Democracy doesn’t happen by default. It must be monitored, defended and strengthened. This is as true at the local level as the national level, even if the latter tends to get all the attention. Earlier this year I wrote a long-read on efforts for more democratic country, and for Local Democracy Week 2020 (that’s this week, calendar fans), I summarise what those ideas might mean for local democracy.

One: we need to change up the rules that determine where power lies. It’s not terribly sexy, but I’m afraid we probably need to talk about the constitution. Last week LGIU launched a new report, Power Down to Level Up, which argued for a radical realignment of power around local places and communities. The effects of the coronavirus pandemic on democracy have been and will be multiple, but one of the more positive might be that it applies rocket fuel to the devolution and localism agenda. There seems to be universal agreement that councils have been and are better placed to manage much of the crisis response and recovery — from track and trace to lockdown measures. But power in the UK is highly centralised. Democracy demands that power is with the people — the principle of subsidiarity takes that further and says that decisions should be made as closely as possible to those it will affect. A real redistribution of power according to those principles might need full constitutional change, perhaps as part of a sweep of reforms to the way this country works. It’s worth a look at one plan conceived for a constitutional convention presented to the House of Commons last week. The balance of power between the nations, regions, cities and towns must be high on any such convention’s agenda.

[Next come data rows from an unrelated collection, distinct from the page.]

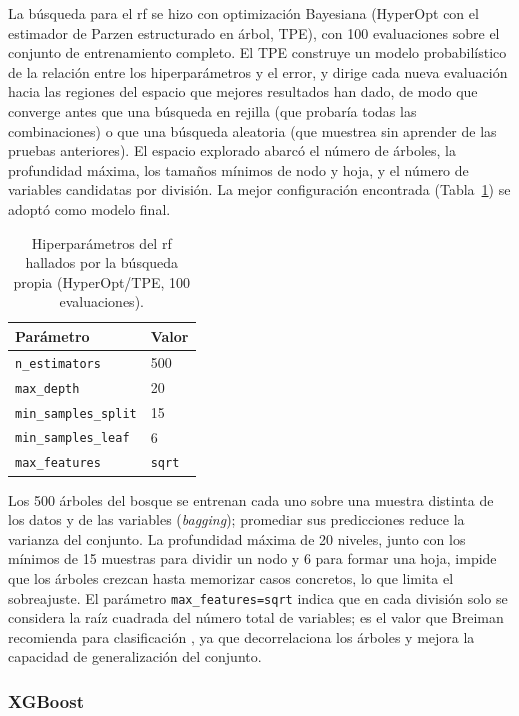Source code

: La búsqueda para el \acrlong{rf} se hizo con optimización Bayesiana (HyperOpt con el estimador de Parzen estructurado en árbol, TPE), con 100 evaluaciones sobre el conjunto de entrenamiento completo. El TPE construye un modelo probabilístico de la relación entre los hiperparámetros y el error, y dirige cada nueva evaluación hacia las regiones del espacio que mejores resultados han dado, de modo que converge antes que una búsqueda en rejilla (que probaría todas las combinaciones) o que una búsqueda aleatoria (que muestrea sin aprender de las pruebas anteriores). El espacio explorado abarcó el número de árboles, la profundidad máxima, los tamaños mínimos de nodo y hoja, y el número de variables candidatas por división. La mejor configuración encontrada (Tabla~\ref{tab:rf_params}) se adoptó como modelo final.

\begin{table}[htbp]
  \caption{Hiperparámetros del \acrlong{rf} hallados por la búsqueda propia (HyperOpt/TPE, 100 evaluaciones).}
  \label{tab:rf_params}
  \centering
  \begin{tabular}{ll}
    \toprule
    \textbf{Parámetro} & \textbf{Valor} \\
    \midrule
    \texttt{n\_estimators}      & 500 \\
    \texttt{max\_depth}         & 20 \\
    \texttt{min\_samples\_split} & 15 \\
    \texttt{min\_samples\_leaf} & 6 \\
    \texttt{max\_features}      & \texttt{sqrt} \\
    \bottomrule
  \end{tabular}
\end{table}

Los 500 árboles del bosque se entrenan cada uno sobre una muestra distinta de los datos y de las variables (\textit{bagging}); promediar sus predicciones reduce la varianza del conjunto. La profundidad máxima de 20 niveles, junto con los mínimos de 15 muestras para dividir un nodo y 6 para formar una hoja, impide que los árboles crezcan hasta memorizar casos concretos, lo que limita el sobreajuste. El parámetro \texttt{max\_features=sqrt} indica que en cada división solo se considera la raíz cuadrada del número total de variables; es el valor que Breiman recomienda para clasificación \cite{Breiman2001}, ya que decorrelaciona los árboles y mejora la capacidad de generalización del conjunto.

\newpage
\subsubsection*{XGBoost}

Two: we need to put some resources into boosting public understanding of local democracy. School curriculums vary between the nations, but England’s doesn’t include much on civics. If kids are taught anything it’ll be about Westminster, not about their local town hall — the one they might actually see as they go about their lives. That’s got to change. I’ve argued that the UK needs a nationwide agency for civic education, similar to many across Europe, and drawing especially on Germany’s Bundeszentrale für Politische Bildung. Such an agency could support the efforts of hundreds of local authorities, schools and media organisations to do local civic education. And for all ages. Such local education barely exists currently, with the result that the public understanding of local democracy and governance is poor. Who’s in charge of what? Where do you go to change a decision or policy? Democracy doesn’t work if people don’t understand it. I worked with Kirklees Youth Council at a NotWestminster workshops earlier this year to discuss this — some more notes here.

Three: those of us who care about this stuff need to work better together. One of the things I learned in helping to set up and run a democracy information organisation was that there wasn’t really much of a support network out there — not many shared resources, training sessions or conferences for those working on renewing democracy — the kinds of things you might find via an LGiU, an LGA or an NCVO. I’ve subsequently written more on what networking efforts could be made — but there are still questions over how best to incorporate people working in the local democracy space and how to best network local politicians who share an interest in democracy. For me, the NotWestminster event is the best example of a networking effort across all fields of interest in local democracy, but it hits capacity at 100 people coming together in Huddersfield once a year: perhaps a start would be a #NotWestminster in every region of the country.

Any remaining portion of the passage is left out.